If we, as individuals cannot do this than we cannot, as a collective body, consent to such an action by our government. When the government assumes such an act then it is guilty not only of the same crime but also of a usurpation of powers that we, as a people, have no authority to grant to them.
It is not that difficult then to understand why government and modern liberalism wants to declare the language of our founders as an irrelevant and dead language. It is not too difficult to understand why we hear so much about the Constitution as being dated and antiquated. Nothing can be further from the truth if we wish to preserve our individual rights through the full expression of our freedoms and liberty.

We hear much today, in light of the recent shootings, that all of society must be punished and controlled by government because of the actions of criminals. Many are fooled into believing that this form of legislation is some type of protection of society and thus are willing to surrender personal freedom and liberty while denying others their rights.

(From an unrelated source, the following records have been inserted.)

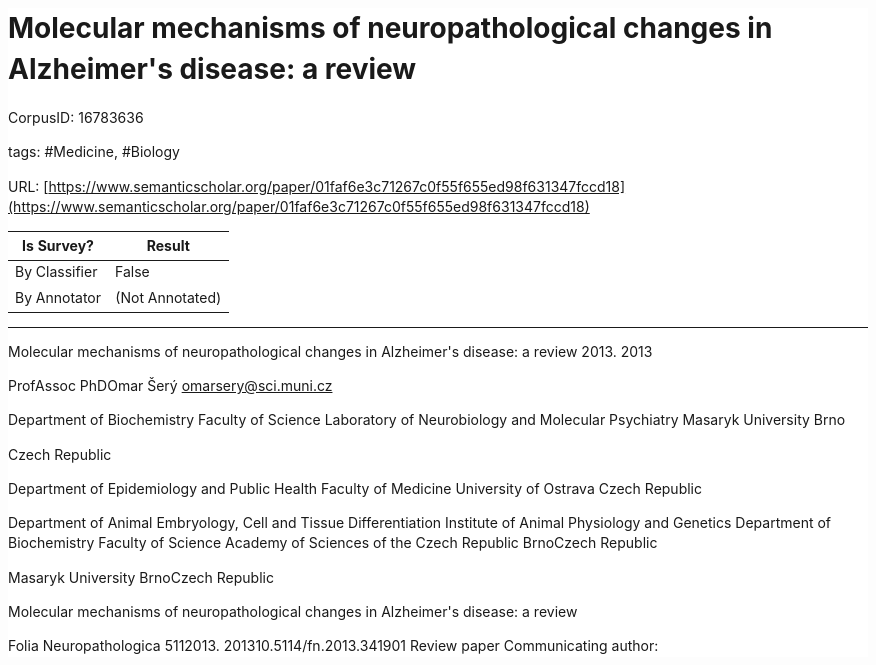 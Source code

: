 # Molecular mechanisms of neuropathological changes in Alzheimer's disease: a review

CorpusID: 16783636
 
tags: #Medicine, #Biology

URL: [https://www.semanticscholar.org/paper/01faf6e3c71267c0f55f655ed98f631347fccd18](https://www.semanticscholar.org/paper/01faf6e3c71267c0f55f655ed98f631347fccd18)
 
| Is Survey?        | Result          |
| ----------------- | --------------- |
| By Classifier     | False |
| By Annotator      | (Not Annotated) |

---

Molecular mechanisms of neuropathological changes in Alzheimer's disease: a review
2013. 2013

ProfAssoc 
PhDOmar Šerý omarsery@sci.muni.cz 

Department of Biochemistry
Faculty of Science
Laboratory of Neurobiology and Molecular Psychiatry
Masaryk University
Brno


Czech Republic



Department of Epidemiology and Public Health
Faculty of Medicine
University of Ostrava
Czech Republic



Department of Animal Embryology, Cell and Tissue Differentiation
Institute of Animal Physiology and Genetics
Department of Biochemistry
Faculty of Science
Academy of Sciences of the Czech Republic
BrnoCzech Republic


Masaryk University
BrnoCzech Republic

Molecular mechanisms of neuropathological changes in Alzheimer's disease: a review

Folia Neuropathologica
5112013. 201310.5114/fn.2013.341901 Review paper Communicating author:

We have a right to protect that which belongs to us…to protect our property. It is a Sovereign Right and no law can be moral, just or legal which denies this Right. The right to Bear arms in the protection of our Life-our property-can not, nor should it ever be, removed.

The fact that some have individually usurped powers to take the lives of others is the point that should be central to the conversation; to preserve and protect Rights, not to remove or destroy them. Any other discussion empowers the criminal by removing the ability to protect one’s self since the criminal has already clearly demonstrated an unwillingness to respect the rights of others.

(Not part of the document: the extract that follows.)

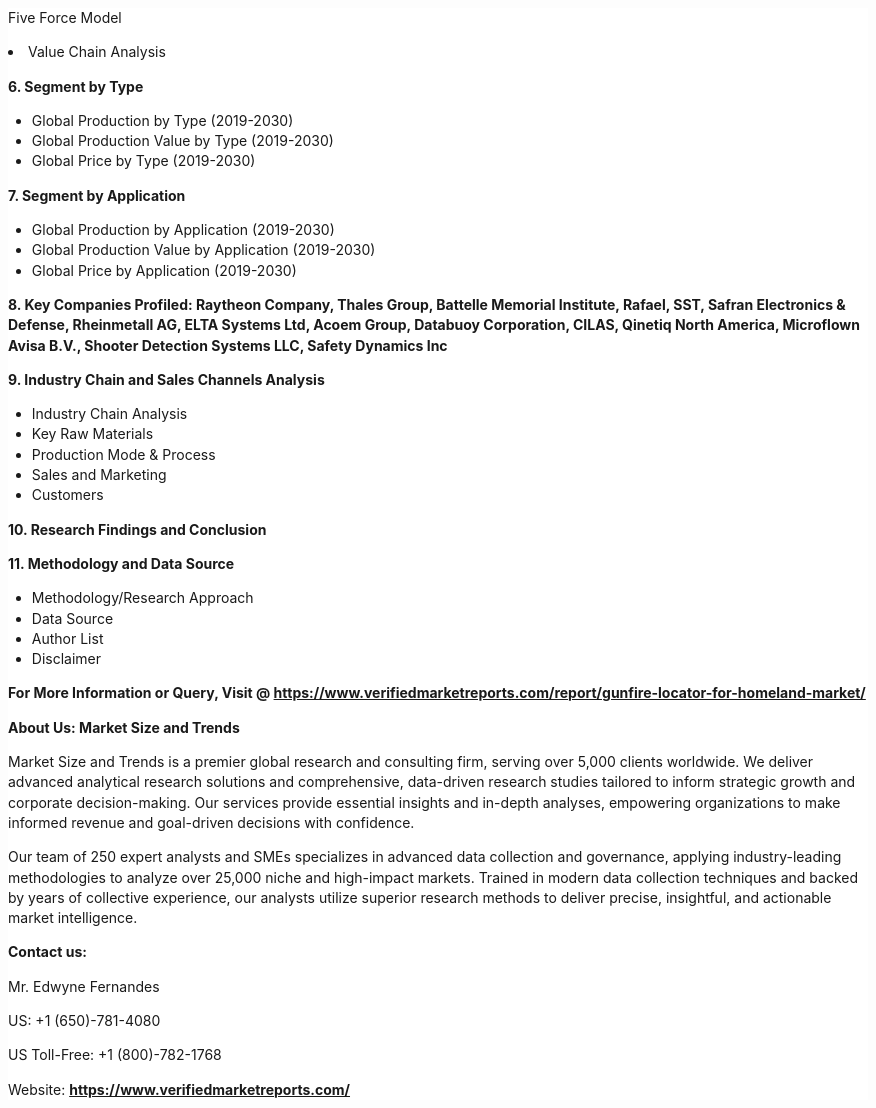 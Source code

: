 Five Force Model</li><li>Value Chain Analysis&nbsp;</li></ul><p><strong>6. Segment by Type</strong></p><ul><li>Global Production by Type (2019-2030)</li><li>Global Production Value by Type (2019-2030)</li><li>Global Price by Type (2019-2030)</li></ul><p><strong>7. Segment by Application</strong></p><ul><li>Global Production by Application (2019-2030)</li><li>Global Production Value by Application (2019-2030)</li><li>Global Price by Application (2019-2030)</li></ul><p><strong>8. Key Companies Profiled: Raytheon Company, Thales Group, Battelle Memorial Institute, Rafael, SST, Safran Electronics & Defense, Rheinmetall AG, ELTA Systems Ltd, Acoem Group, Databuoy Corporation, CILAS, Qinetiq North America, Microflown Avisa B.V., Shooter Detection Systems LLC, Safety Dynamics Inc</strong></p><p><strong>9. Industry Chain and Sales Channels Analysis</strong></p><ul><li>Industry Chain Analysis</li><li>Key Raw Materials</li><li>Production Mode &amp; Process</li><li>Sales and Marketing</li><li>Customers</li></ul><p><strong>10. Research Findings and Conclusion</strong></p><p><strong>11. Methodology and Data Source</strong></p><ul><li>Methodology/Research Approach</li><li>Data Source</li><li>Author List</li><li>Disclaimer</li></ul></p><p><strong>For More Information or Query, Visit @ <a href="https://www.verifiedmarketreports.com/report/gunfire-locator-for-homeland-market/">https://www.verifiedmarketreports.com/report/gunfire-locator-for-homeland-market/</a></strong></p><p><strong>About Us: Market Size and Trends</strong></p><p>Market Size and Trends is a premier global research and consulting firm, serving over 5,000 clients worldwide. We deliver advanced analytical research solutions and comprehensive, data-driven research studies tailored to inform strategic growth and corporate decision-making. Our services provide essential insights and in-depth analyses, empowering organizations to make informed revenue and goal-driven decisions with confidence.</p><p>Our team of 250 expert analysts and SMEs specializes in advanced data collection and governance, applying industry-leading methodologies to analyze over 25,000 niche and high-impact markets. Trained in modern data collection techniques and backed by years of collective experience, our analysts utilize superior research methods to deliver precise, insightful, and actionable market intelligence.</p><p><strong>Contact us:</strong></p><p>Mr. Edwyne Fernandes</p><p>US: +1 (650)-781-4080</p><p>US Toll-Free: +1 (800)-782-1768</p><p>Website: <strong><a href="https://www.verifiedmarketreports.com/">https://www.verifiedmarketreports.com/</a></strong></p>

It is the conversation that the modern liberal refuses to engage in because that conversion destroys their notion of the collective and their desire to control the behavior of the masses.

As an individual, if I am not trespassing; if I am not violating the property of another individual I have nothing to fear from them unless they has the a desire to remove my rights and liberties from me. It is clear that no law actually ends crime if the individual becomes bent on the pursuing of that crime.  Regardless of countless laws against robbing banks, homes or simple trespassing, our courtrooms are full of people who have violated such laws.  

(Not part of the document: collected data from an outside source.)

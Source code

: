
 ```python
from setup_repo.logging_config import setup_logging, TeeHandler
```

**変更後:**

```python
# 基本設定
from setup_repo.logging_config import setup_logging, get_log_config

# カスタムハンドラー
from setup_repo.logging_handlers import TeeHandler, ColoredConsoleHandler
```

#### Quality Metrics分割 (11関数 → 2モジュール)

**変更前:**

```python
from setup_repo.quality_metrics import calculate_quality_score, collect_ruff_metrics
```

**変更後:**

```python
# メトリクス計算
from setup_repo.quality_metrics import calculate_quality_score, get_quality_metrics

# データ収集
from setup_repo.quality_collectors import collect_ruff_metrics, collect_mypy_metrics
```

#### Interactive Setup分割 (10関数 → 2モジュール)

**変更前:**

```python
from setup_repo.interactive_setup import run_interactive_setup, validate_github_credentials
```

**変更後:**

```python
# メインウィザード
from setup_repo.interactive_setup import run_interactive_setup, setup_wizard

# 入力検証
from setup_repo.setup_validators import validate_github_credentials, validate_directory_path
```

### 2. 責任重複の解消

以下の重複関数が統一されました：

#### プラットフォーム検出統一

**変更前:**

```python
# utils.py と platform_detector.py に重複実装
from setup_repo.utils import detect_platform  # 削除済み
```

If we understand that the murderers of these children, or the col-blooded murder of any individual for that matter,  are vile and contemptible in that they have no respect for the rights of others than we will quickly see that if our government attempts to take aware our right of protection they are no different from the actual murder. They become accomplices to the crime because the end objective is the same: To remove from us that which rightfully belongs to us.

These murderers have received the shock news treatment where the national media gives them front line position as a lead story for days.  Certainly the murder of 20 students and six adults should concern us.  Yet on any given day hundreds more children than this will meet the same fate at the hands of abortionists.  What is the difference, in both cases the rights of individuals were ursurped by the self-proclaimed powers of others?  How is Adam Lanza any different from the Supreme Court who decided in favor of Roe Vs, Wade or the doctors who murder for profit daily through this procedure?

How is Adam Lanza’s right to choose who should live or die any different from a woman who wants to do the same?  

The modern liberal does not want to have this discussion because the modern liberal isn’t really a liberal at all.  The modern liberal is not interested in preserving diversity. The modern liberal is not interested in protecting individual freedom and liberties.  The modern liberals only concern is to assure that they will be the ones making all the decisions about what we can and will believe, how we can and will live, and how power will be dispersed.  It is a usurpation of power that only empowers the forces that have no regard for the Sovereignty of the Individual. It is a usurpation of power that finds companions in the minds of people like Adam Lanza.

This then becomes the ultimate form of usurpation and this is what we call tyranny.